Question

Find the equation of the plane passing through the line of intersection of the planes \(\vec r.(\hat i+\hat j+\hat k)=1 \) and \(\vec r.(2\hat i+3\hat j-\hat k)+4=0\) and parallel to x-axis.

Answer 1

The given planes are

\(\vec r.(\hat i+\hat j+\hat k)=1\)

⇒\(\vec r.(\hat i+\hat j+\hat k)-1=0\)

\(\vec r.(2\hat i+3\hat j-\hat k)+4=0\)

The equation of any plane passing through the intersection of these planes is

\([\vec r.(\hat i+\hat j+\hat k)-1]\) + \(λ\)\([\vec r.(2\hat i+3\hat j-\hat k)+4]\) \(= 0\)

\(\vec r.[(2λ+1)\hat i+(3λ+1)\hat j+(1-λ)\hat k]+(4λ+1)=0\)          ...(1)
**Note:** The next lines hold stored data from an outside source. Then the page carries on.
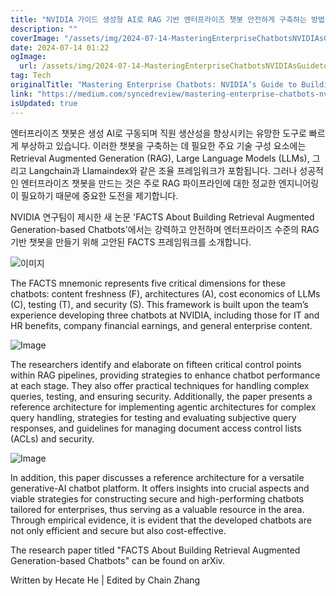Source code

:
 ```yaml
---
title: "NVIDIA 가이드 생성형 AI로 RAG 기반 엔터프라이즈 챗봇 안전하게 구축하는 방법 마스터하기"
description: ""
coverImage: "/assets/img/2024-07-14-MasteringEnterpriseChatbotsNVIDIAsGuidetoBuildingSecureRAG-BasedChatbotswithGenerativeAI_0.png"
date: 2024-07-14 01:22
ogImage:
  url: /assets/img/2024-07-14-MasteringEnterpriseChatbotsNVIDIAsGuidetoBuildingSecureRAG-BasedChatbotswithGenerativeAI_0.png
tag: Tech
originalTitle: "Mastering Enterprise Chatbots: NVIDIA’s Guide to Building Secure RAG-Based Chatbots with Generative AI"
link: "https://medium.com/syncedreview/mastering-enterprise-chatbots-nvidias-guide-to-building-secure-rag-based-chatbots-with-af325052d805"
isUpdated: true
---
```


엔터프라이즈 챗봇은 생성 AI로 구동되며 직원 생산성을 향상시키는 유망한 도구로 빠르게 부상하고 있습니다. 이러한 챗봇을 구축하는 데 필요한 주요 기술 구성 요소에는 Retrieval Augmented Generation (RAG), Large Language Models (LLMs), 그리고 Langchain과 Llamaindex와 같은 조율 프레임워크가 포함됩니다. 그러나 성공적인 엔터프라이즈 챗봇을 만드는 것은 주로 RAG 파이프라인에 대한 정교한 엔지니어링이 필요하기 때문에 중요한 도전을 제기합니다.

NVIDIA 연구팀이 제시한 새 논문 'FACTS About Building Retrieval Augmented Generation-based Chatbots'에서는 강력하고 안전하며 엔터프라이즈 수준의 RAG 기반 챗봇을 만들기 위해 고안된 FACTS 프레임워크를 소개합니다.

![이미지](/assets/img/2024-07-14-MasteringEnterpriseChatbotsNVIDIAsGuidetoBuildingSecureRAG-BasedChatbotswithGenerativeAI_1.png)

<div class="content-ad"></div>

The FACTS mnemonic represents five critical dimensions for these chatbots: content freshness (F), architectures (A), cost economics of LLMs (C), testing (T), and security (S). This framework is built upon the team’s experience developing three chatbots at NVIDIA, including those for IT and HR benefits, company financial earnings, and general enterprise content.

![Image](/assets/img/2024-07-14-MasteringEnterpriseChatbotsNVIDIAsGuidetoBuildingSecureRAG-BasedChatbotswithGenerativeAI_2.png)

The researchers identify and elaborate on fifteen critical control points within RAG pipelines, providing strategies to enhance chatbot performance at each stage. They also offer practical techniques for handling complex queries, testing, and ensuring security. Additionally, the paper presents a reference architecture for implementing agentic architectures for complex query handling, strategies for testing and evaluating subjective query responses, and guidelines for managing document access control lists (ACLs) and security.

![Image](/assets/img/2024-07-14-MasteringEnterpriseChatbotsNVIDIAsGuidetoBuildingSecureRAG-BasedChatbotswithGenerativeAI_3.png)

<div class="content-ad"></div>

In addition, this paper discusses a reference architecture for a versatile generative-AI chatbot platform. It offers insights into crucial aspects and viable strategies for constructing secure and high-performing chatbots tailored for enterprises, thus serving as a valuable resource in the area. Through empirical evidence, it is evident that the developed chatbots are not only efficient and secure but also cost-effective.

The research paper titled "FACTS About Building Retrieval Augmented Generation-based Chatbots" can be found on arXiv.

Written by Hecate He | Edited by Chain Zhang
Its direction ratios are (2λ+1), (3λ+1) and (1-λ).

The required plane is parallel to x-axis.

Therefore, its normal is perpendicular to x-axis.
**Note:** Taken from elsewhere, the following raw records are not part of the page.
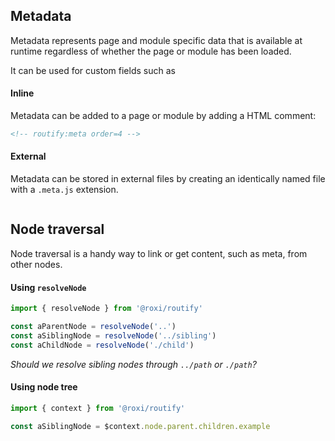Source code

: ## Metadata
Metadata represents page and module specific data that is available at runtime regardless of whether the page or module has been loaded.

It can be used for custom fields such as 

#### Inline
Metadata can be added to a page or module by adding a HTML comment:
```html
<!-- routify:meta order=4 -->
```

#### External
Metadata can be stored in external files by creating an identically named file with a `.meta.js` extension.

```javascript

```

## Node traversal
Node traversal is a handy way to link or get content, such as meta, from other nodes.

#### Using `resolveNode`
```javascript
import { resolveNode } from '@roxi/routify'

const aParentNode = resolveNode('..')
const aSiblingNode = resolveNode('../sibling')
const aChildNode = resolveNode('./child')
```

_Should we resolve sibling nodes through `../path` or `./path`?_

#### Using node tree
```javascript
import { context } from '@roxi/routify'

const aSiblingNode = $context.node.parent.children.example
```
The direction ratios of x-axis are 1, 0 and 0.

\(∴1.(2+λ+1)+0(3λ+1)+0(1-λ)=0\)

⇒ \(2λ+1=0 ⇒ λ=-\frac 12\)

Substituting, \(λ=-\frac 12\) in equation (1), we obtain

⇒\(\vec r.[-\frac 12\hat j+\frac 32\hat k]+(-3)=0\)

⇒\(\vec r.(\hat j-3\hat k)+6=0\)

Therefore, its cartesian equation is \(y-3z+6=0\)

This is the equation of the required plane.